We chose Gujora Beach as our campsite.  Gujora (구조라) is a sandy beach and is very close to a small town and harbor.  Possibly due to the holiday, the beach was very crowded during the day (with Koreans and foreigners alike), but at night it was mostly campers.  The Koreans all camped in a parking lot near the bathrooms, while the foreigners camped on the actual beach.  Wacky Koreans… We chose the wooded end of the beach, which was great for privacy and some scant shade in the daytime.  For firewood, we foraged through some construction site refuse.  All in all, I’d say it was pretty ideal.

Gujora Beach – we camped at the far end

The natural bay of Gujora Beach… the water was amazingly clear!
Tiny pink tent… my home away from home

After the first night, we trekked into the town to check out the boat schedules.  The boats fill up fast so I recommend buying tickets as soon as you arrive (this goes for the bus back to Daegu too).  We almost missed out on Oedo, but we were able to get some fancy tour in the nick of time.  At the harbor, there was a small seafood market with tables next to the water.  Across the road, there were many seafood restaurants as well.  Live seafood swam in tanks outside.

Oedo (외도), or Oe Island, is home to a large botanical garden.  It reminded me of the Bahá’í Gardens in Haifa, although not quite as impressive.  The owners of the garden tried to infuse as much Mediterranean influence as possible, so the flowers and shrubs were overshadowed by Greco-Roman statutes, amphitheaters, columns, etc.  It was chaotic and crowded, but the views of the sea were absolutely gorgeous.  I think Oedo would be much more enjoyable on a less crowded day, when you have time to wander at your own pace.

A pair of stone birds on Oedo

Mediterranean-style church

Partial image of the grounds

Most of the trip was spent on the beach, relaxing around a fire and talking with friends.  It was a perfect weekend escape from Daegu.  I love seeing more of Korea – I’m constantly surprised by how beautiful it is.

 Check out a short video I made of the trip here.

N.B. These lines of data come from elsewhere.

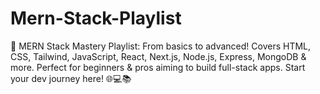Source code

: # Mern-Stack-Playlist
🚀 MERN Stack Mastery Playlist: From basics to advanced! Covers HTML, CSS, Tailwind, JavaScript, React, Next.js, Node.js, Express, MongoDB &amp; more. Perfect for beginners &amp; pros aiming to build full-stack apps. Start your dev journey here! 🌐💻📚
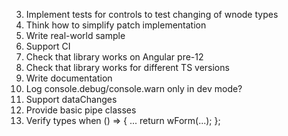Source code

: 3. Implement tests for controls to test changing of wnode types
7. Think how to simplify patch implementation
9. Write real-world sample
12. Support CI
13. Check that library works on Angular pre-12
14. Check that library works for different TS versions
16. Write documentation
18. Log console.debug/console.warn only in dev mode?
19. Support dataChanges
20. Provide basic pipe classes
24. Verify types when () => { ... return wForm(...); };
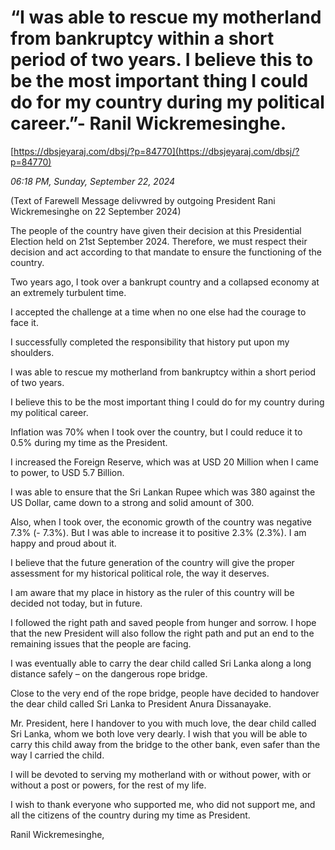 # “I was able to rescue my motherland from bankruptcy within a short period of two years. I believe this to be the most important thing I could do for my country during my political career.”- Ranil Wickremesinghe.

[https://dbsjeyaraj.com/dbsj/?p=84770](https://dbsjeyaraj.com/dbsj/?p=84770)

*06:18 PM, Sunday, September 22, 2024*

(Text of Farewell Message  delivwred by outgoing President Rani Wickremesinghe on 22 September 2024)

The people of the country have given their decision at this Presidential Election held on 21st September 2024. Therefore, we must respect their decision and act according to that mandate to ensure the functioning of the country.

Two years ago, I took over a bankrupt country and a collapsed economy at an extremely turbulent time.

I accepted the challenge at a time when no one else had the courage to face it.

I successfully completed the responsibility that history put upon my shoulders.

I was able to rescue my motherland from bankruptcy within a short period of two years.

I believe this to be the most important thing I could do for my country during my political career.

Inflation was 70% when I took over the country, but I could reduce it to 0.5% during my time as the President.

I increased the Foreign Reserve, which was at USD 20 Million when I came to power, to USD 5.7 Billion.

I was able to ensure that the Sri Lankan Rupee which was 380 against the US Dollar, came down to a strong and solid amount of 300.

Also, when I took over, the economic growth of the country was negative 7.3% (- 7.3%). But I was able to increase it to positive 2.3% (2.3%). I am happy and proud about it.

I believe that the future generation of the country will give the proper assessment for my historical political role, the way it deserves.

I am aware that my place in history as the ruler of this country will be decided not today, but in future.

I followed the right path and saved people from hunger and sorrow. I hope that the new President will also follow the right path and put an end to the remaining issues that the people are facing.

I was eventually able to carry the dear child called Sri Lanka along a long distance safely – on the dangerous rope bridge.

Close to the very end of the rope bridge, people have decided to handover the dear child called Sri Lanka to President Anura Dissanayake.

Mr. President, here I handover to you with much love, the dear child called Sri Lanka, whom we both love very dearly. I wish that you will be able to carry this child away from the bridge to the other bank, even safer than the way I carried the child.

I will be devoted to serving my motherland with or without power, with or without a post or powers, for the rest of my life.

I wish to thank everyone who supported me, who did not support me, and all the citizens of the country during my time as President.

Ranil Wickremesinghe,

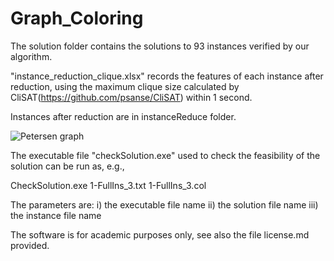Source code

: # Graph_Coloring

The solution folder contains the solutions to 93 instances verified by our algorithm.

"instance_reduction_clique.xlsx" records the features of each instance after reduction, using the maximum clique size calculated by CliSAT(https://github.com/psanse/CliSAT) within 1 second.

Instances after reduction are in instanceReduce folder.

![Petersen graph](https://github.com/user-attachments/assets/52cdc7c4-51d6-488e-8eb6-c9a1bc7194da)



The executable file "checkSolution.exe" used to check the feasibility of the solution can be run as, e.g.,

CheckSolution.exe 1-FullIns_3.txt 1-FullIns_3.col

The parameters are: i) the executable file name ii) the solution file name iii) the instance file name

The software is for academic purposes only, see also the file license.md provided. 
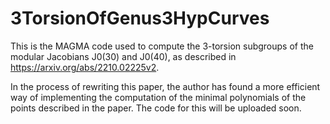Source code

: # 3TorsionOfGenus3HypCurves

This is the MAGMA code used to compute the 3-torsion subgroups of the modular Jacobians J0(30) and J0(40), as described in https://arxiv.org/abs/2210.02225v2.

In the process of rewriting this paper, the author has found a more efficient way of implementing the computation of the minimal polynomials of the points described in the paper. The code for this will be uploaded soon. 
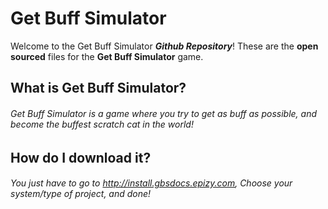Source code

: # Get Buff Simulator
Welcome to the Get Buff Simulator ***Github Repository***! These are the **open sourced** files for the **Get Buff Simulator** game.  

## What is Get Buff Simulator?
###### Get Buff Simulator is a game where you try to get as buff as possible, and become the buffest scratch cat in the world!

## How do I download it?
###### You just have to go to http://install.gbsdocs.epizy.com, Choose your system/type of project, and done!
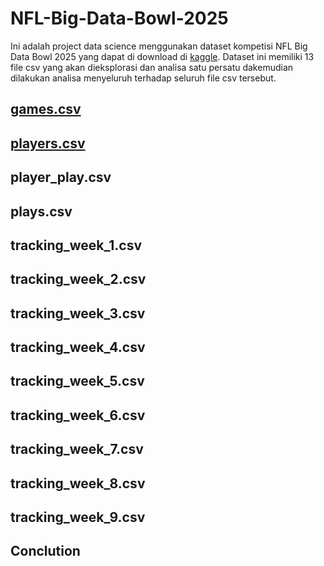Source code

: # NFL-Big-Data-Bowl-2025
Ini adalah project data science menggunakan dataset kompetisi NFL Big Data Bowl 2025 yang dapat di download di [kaggle](https://www.kaggle.com/competitions/nfl-big-data-bowl-2025/data?select=games.csv).
Dataset ini memiliki 13 file csv yang akan dieksplorasi dan analisa satu persatu dakemudian dilakukan analisa menyeluruh terhadap seluruh file csv tersebut.

## [games.csv](https://github.com/hanru789/NFL-Big-Data-Bowl-2025/blob/main/about-games.ipynb)

## [players.csv](https://github.com/hanru789/NFL-Big-Data-Bowl-2025/blob/main/about-players.ipynb)

## player_play.csv

## plays.csv

## tracking_week_1.csv

## tracking_week_2.csv

## tracking_week_3.csv

## tracking_week_4.csv

## tracking_week_5.csv

## tracking_week_6.csv

## tracking_week_7.csv

## tracking_week_8.csv

## tracking_week_9.csv

## Conclution
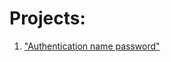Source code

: # Projects:

1. ["Authentication  name password"](https://github.com/Andreywork1/Projects/tree/autification_name_password)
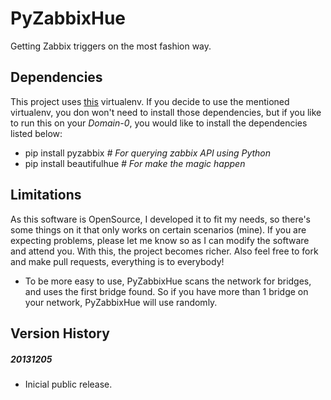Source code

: PyZabbixHue
===========

Getting Zabbix triggers on the most fashion way.

Dependencies
------------

This project uses [this](https://github.com/bobeirasa/virtualenvs/tree/master/pyzabbixhue) virtualenv. If you decide to
use the mentioned virtualenv, you don won't need to install those dependencies, but if you like to run this on your
*Domain-0*, you would like to install the dependencies listed below:

  * pip install pyzabbix  *# For querying zabbix API using Python*
  * pip install beautifulhue  *# For make the magic happen*

Limitations
-----------

As this software is OpenSource, I developed it to fit my needs, so there's some things on it that only works on certain
scenarios (mine). If you are expecting problems, please let me know so as I can modify the software and attend you. With
this, the project becomes richer. Also feel free to fork and make pull requests, everything is to everybody!

  * To be more easy to use, PyZabbixHue scans the network for bridges, and uses the first bridge found. So if you have
  more than 1 bridge on your network, PyZabbixHue will use randomly.

Version History
---------------

##### 20131205
  * Inicial public release.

For fellow expats, there is more detailed information after the jump.

Expat Info:

  • Buses to Geoje were available at the Dong-bu bus terminal in Daegu.  Each way cost 13,600.
  • There are a few buses you can take to Gujora.  22 and 67 are two off the top of my head, but there were others.  From Gujora you must walk through the town to access the beach.  We just plopped down a tent and were not bothered by anyone.
  • Ferries to Oedo are 16,000 + 8,000 for admission, but we got some kind of special package for 23,000 which included both.  Definitely try to get tickets ASAP because there was a crowd of miffed Koreans who missed out.  Same for the bus back to your home city… we bought the tickets as soon as we arrived and were almost unable to be accommodated – although we had 7 people in our party.

If anyone has any questions, feel free to comment.  I know we struggled with the lack of information in planning this trip, and I’m happy to provide some.